When the sound artist Sebastiane Hegarty invited me to be part of the symposium Chalk: Time Sense and Landscape, that he was putting together for an organisation called 10 Days Winchester, I thought, why not? After some success with funding, I was on my way to England. Arriving in Winchester for the symposium, I stayed with a ex-student's mum, a fortuitous and generous turn of events which, among other things, led me to an extended afternoon ramble on the lane now rebranded as "Keats Walk," as it's evidently where the poet composed the ode To Autumn, on the 19 September 1819. Arriving nearly 200 years later into this specific geography, it was an uncanny experience to enter a Northern-hemispheric autumn in the village-like Winchester, "Among the river sallows, borne aloft / Or sinking as the light wind lives or dies." Everywhere, the stone walls of the local environment were visibly studded with a chthonic memory-strata of chalk and fossils. The symposium itself slotted thematically into this locative aspect, with a wealth of interdisciplinary input - much of which was expressed through the work of sound artists and researchers. There were many highlights but it was an utter privilege to encounter a screening of Guy Sherwin's 16mm works, and to hear hear Ian Rawes of the London Sound Survey discuss his research into London vernacular sound history, and then chat to him enthusiastically afterwards about our respective obsessive collecting of early sounds!

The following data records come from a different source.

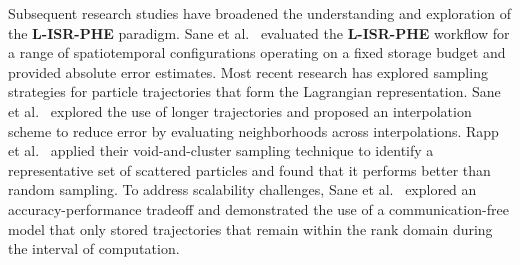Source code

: Subsequent research studies have broadened the understanding and exploration of the \textbf{L-ISR-PHE} paradigm.
%
Sane et al.~\cite{sane2018revisiting} evaluated the \textbf{L-ISR-PHE} workflow for a range of spatiotemporal configurations operating on a fixed storage budget and provided absolute error estimates. 
%
Most recent research has explored sampling strategies for particle trajectories that form the Lagrangian representation.
%
Sane et al.~\cite{sane2019interpolation} explored the use of longer trajectories and 
%
proposed an interpolation scheme to reduce error by evaluating neighborhoods across interpolations.
%
Rapp et al.~\cite{rapp2019void} applied their void-and-cluster sampling technique to identify a representative set of scattered particles and found that it performs better than random sampling. 
%
To address scalability challenges, Sane et al.~\cite{sane2020scalable} explored an accuracy-performance tradeoff and demonstrated the use of a communication-free model that only stored trajectories that remain within the rank domain during the interval of computation.
%

%
%
%
%
%
%
%
%
%
%
%
%

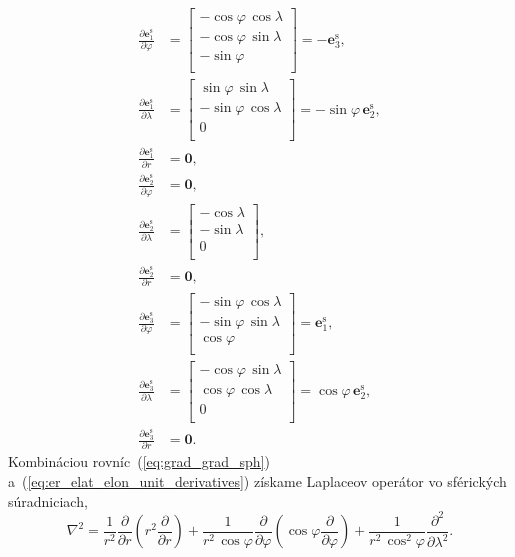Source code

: \documentclass[a4paper,12pt]{book}
\let\vec\mathbf
\begin{document}
\begin{equation}
\label{eq:er_elat_elon_unit_derivatives}
\begin{split}
\frac{\partial \vec e_1^\mathrm{s}}{\partial \varphi} &=
%
\begin{bmatrix}
-\cos\varphi \, \cos\lambda\\
-\cos\varphi \, \sin\lambda\\
-\sin\varphi\\
\end{bmatrix}
%
= -\vec e_3^\mathrm{s}
%
{,}\\
%
\frac{\partial \vec e_1^\mathrm{s}}{\partial \lambda} &=
%
\begin{bmatrix}
 \sin\varphi \, \sin\lambda\\
-\sin\varphi \, \cos\lambda\\
0\\
\end{bmatrix}
%
= -\sin\varphi \, \vec e_2^\mathrm{s}
%
{,}\\
%
\frac{\partial \vec e_1^\mathrm{s}}{\partial r} &= \vec 0{,}\\
%
\frac{\partial \vec e_2^\mathrm{s}}{\partial \varphi} &= \vec 0{,}\\
%
\frac{\partial \vec e_2^\mathrm{s}}{\partial \lambda} &=
%
\begin{bmatrix}
-\cos\lambda\\
-\sin\lambda\\
0\\
\end{bmatrix}
%
{,}\\
%
\frac{\partial \vec e_2^\mathrm{s}}{\partial r} &= \vec 0{,}\\
%
\frac{\partial \vec e_3^\mathrm{s}}{\partial \varphi} &=
%
\begin{bmatrix}
-\sin\varphi \, \cos\lambda\\
-\sin\varphi \, \sin\lambda\\
\cos\varphi\\
\end{bmatrix}
%
= \vec e_1^\mathrm{s}
%
{,}\\
%
\frac{\partial \vec e_3^\mathrm{s}}{\partial \lambda} &=
%
\begin{bmatrix}
-\cos\varphi \, \sin\lambda\\
 \cos\varphi \, \cos\lambda\\
0\\
\end{bmatrix}
%
= \cos\varphi \, \vec e_2^\mathrm{s}
%
{,}\\
%
\frac{\partial \vec e_3^\mathrm{s}}{\partial r} &= \vec 0{.}
\end{split}
\end{equation}
%
Kombináciou rovníc~(\ref{eq:grad_grad_sph}) 
a~(\ref{eq:er_elat_elon_unit_derivatives}) získame Laplaceov operátor vo 
sférických súradniciach,
%
\begin{equation}
\label{eq:laplace_sph}
\nabla^2 = \frac{1}{r^2} \frac{\partial}{\partial r} \left( r^2
\frac{\partial}{\partial r} \right) + \frac{1}{r^2 \, \cos\varphi}
\frac{\partial}{\partial \varphi} \left( \cos\varphi \frac{\partial}{\partial 
\varphi} \right) + \frac{1}{r^2 \,
\cos^2\varphi}\frac{\partial^2}{\partial \lambda^2}{.}
\end{equation}
\end{document}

I presented on my artistic (practice-led) research into extinct bird sounds, delving into the Aotearoan sonic extinction archive and its elisions and mysteries for a largely UK audience, who wouldn't have been too familiar with some of the specific biogeographic context, although the themes of extinction, mutability, recording, memory and silence were echoed in many of the other presentations during the day.
A few Australian and New Zealand friends happened to be in the UK while I was there, and attended the talk. Among these were Tasmanian artists Tricky Walsh and Mish Meyers, and New Zealand writer and curator Jodie Dalgleish, who eventually published a report on her experience of the symposium at the Eyecontact site, here.
Thanks to Sebastiane, Marius Quint (seen below, moderating my Q&A, and all the other presenters. What a fantastic day!